I don't see any way around the use of the actual distirbution (again, if it can be identified) to get the process performance index, though. Remember that, for SPC, we are talking about a nominal false alarm risk of 0.00135. Nonnormality may increase this risk by a factor of 5, 10, or maybe 20. The worst that will happen is that we chase more false alarms than we expect. For the nonconforming fraction, on the other hand, we are dealing with ppm or, ideally, ppb, and this is the region in which the effects of non-normality really begin to make themselves felt--as in 1000, 10,000, or even 100,000 times as many nonconformances as the normal distribution predicts. That is, we can have a nominally Six Sigma process (Ppk = 2.0) that is in fact not even capable (Ppk < 1.33) in terms of the nonconforming fraction.
Distributions everywhere and not a drop....
If I recall my Stat 101 courses from 25 years ago, the two dozen or so most-used distributions ALL have certain assumptions which define the conditions of the distribution. I have yet to find the most-used distributions collected in one place with ALL their assumptions listed and explained. I accept that some distribution assumptions would change with each parameter change. That explanation would be interesting.

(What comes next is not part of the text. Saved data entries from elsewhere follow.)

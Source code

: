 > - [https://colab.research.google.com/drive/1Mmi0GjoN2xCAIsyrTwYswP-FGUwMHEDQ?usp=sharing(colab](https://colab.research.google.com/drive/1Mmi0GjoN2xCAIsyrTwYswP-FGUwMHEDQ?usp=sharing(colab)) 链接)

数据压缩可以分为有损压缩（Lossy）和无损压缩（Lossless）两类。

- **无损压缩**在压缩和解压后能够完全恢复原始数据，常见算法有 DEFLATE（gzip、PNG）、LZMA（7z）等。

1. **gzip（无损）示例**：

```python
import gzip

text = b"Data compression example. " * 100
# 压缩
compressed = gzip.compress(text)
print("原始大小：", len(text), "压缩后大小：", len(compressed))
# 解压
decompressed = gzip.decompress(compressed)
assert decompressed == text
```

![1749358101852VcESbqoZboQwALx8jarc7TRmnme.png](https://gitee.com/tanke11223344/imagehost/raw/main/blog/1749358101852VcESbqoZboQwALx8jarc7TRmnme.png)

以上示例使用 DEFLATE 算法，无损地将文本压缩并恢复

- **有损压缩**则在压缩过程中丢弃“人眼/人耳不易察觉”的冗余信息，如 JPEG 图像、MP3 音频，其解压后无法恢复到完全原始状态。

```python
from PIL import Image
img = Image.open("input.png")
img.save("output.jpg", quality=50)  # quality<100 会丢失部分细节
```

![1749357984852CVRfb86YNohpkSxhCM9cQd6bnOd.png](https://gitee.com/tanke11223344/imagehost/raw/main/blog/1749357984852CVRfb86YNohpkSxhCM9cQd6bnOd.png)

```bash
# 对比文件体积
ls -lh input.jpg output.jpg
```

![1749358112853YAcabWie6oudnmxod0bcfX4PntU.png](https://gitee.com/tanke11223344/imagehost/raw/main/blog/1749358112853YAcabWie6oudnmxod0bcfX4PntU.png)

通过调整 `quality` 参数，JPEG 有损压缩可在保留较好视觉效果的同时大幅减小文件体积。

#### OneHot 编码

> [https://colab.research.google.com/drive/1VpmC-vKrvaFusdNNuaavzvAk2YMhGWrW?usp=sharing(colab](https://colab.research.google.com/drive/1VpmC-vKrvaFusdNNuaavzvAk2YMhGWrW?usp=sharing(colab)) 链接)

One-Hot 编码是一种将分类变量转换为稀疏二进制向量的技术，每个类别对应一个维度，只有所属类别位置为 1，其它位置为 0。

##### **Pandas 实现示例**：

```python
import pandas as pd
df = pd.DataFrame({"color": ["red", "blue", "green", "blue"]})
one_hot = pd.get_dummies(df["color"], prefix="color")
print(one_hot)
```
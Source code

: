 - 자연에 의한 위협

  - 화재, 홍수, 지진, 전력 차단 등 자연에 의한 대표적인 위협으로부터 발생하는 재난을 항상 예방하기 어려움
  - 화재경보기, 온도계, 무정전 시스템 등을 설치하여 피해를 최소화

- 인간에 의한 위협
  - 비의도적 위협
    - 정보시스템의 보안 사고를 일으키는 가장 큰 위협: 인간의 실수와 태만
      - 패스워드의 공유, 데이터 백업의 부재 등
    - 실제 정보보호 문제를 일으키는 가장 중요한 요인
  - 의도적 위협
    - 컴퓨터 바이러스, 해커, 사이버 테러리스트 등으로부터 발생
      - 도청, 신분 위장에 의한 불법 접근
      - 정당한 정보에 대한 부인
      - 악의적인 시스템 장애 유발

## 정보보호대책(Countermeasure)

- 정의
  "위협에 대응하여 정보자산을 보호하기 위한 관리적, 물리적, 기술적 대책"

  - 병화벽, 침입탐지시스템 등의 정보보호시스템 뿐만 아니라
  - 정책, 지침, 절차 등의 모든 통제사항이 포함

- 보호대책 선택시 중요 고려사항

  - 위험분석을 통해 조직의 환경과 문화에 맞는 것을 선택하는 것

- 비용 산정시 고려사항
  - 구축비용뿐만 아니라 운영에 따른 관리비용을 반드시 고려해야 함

Statisticians always want to assume Normal. Why? Why not Gamma as Levinson writes? Shewhart stuck in my mind because he did not assume normal. I have read that some control charts assume Binomial and some assume Exponential. What are the listed assumptions? What do their useage buy you as opposed to using no distributions?
Assumptions
The p, np, c, and u charts all assume that nonconformances and defects follow the binomial and Poisson distributions respectively. This is a scientifically justifiable assumption. E.g. the chance of one item being nonconforming is reflected by the Bernoulli distibution, as I recall, and the binomial is simply an expression for numerous Bernoulli distributions. In addition, the hypergeometric reduces to the binomial as the population becomes infinite. That means that, if your process is stable, these distributions will indeed reflect common cause attribute data.
The normal approximations for these distributions (the basis for the traditional control chart), by the way, improve as quality gets worse: no fewer than four, and preferably five or six, expected nonconformances or defects in each sample.
Clarification
It appears that I have somewhat overstated my case in this article. I had forgotten that there are some families of distributions where we can estimate the shape of a probability model using the statistics for location and/or dispersion. Because of this these families get used a lot when fitting models to data, which is rather like the drunk looking for his car keys under the street light, not because that is where he lost them, but simply because that is where the light is.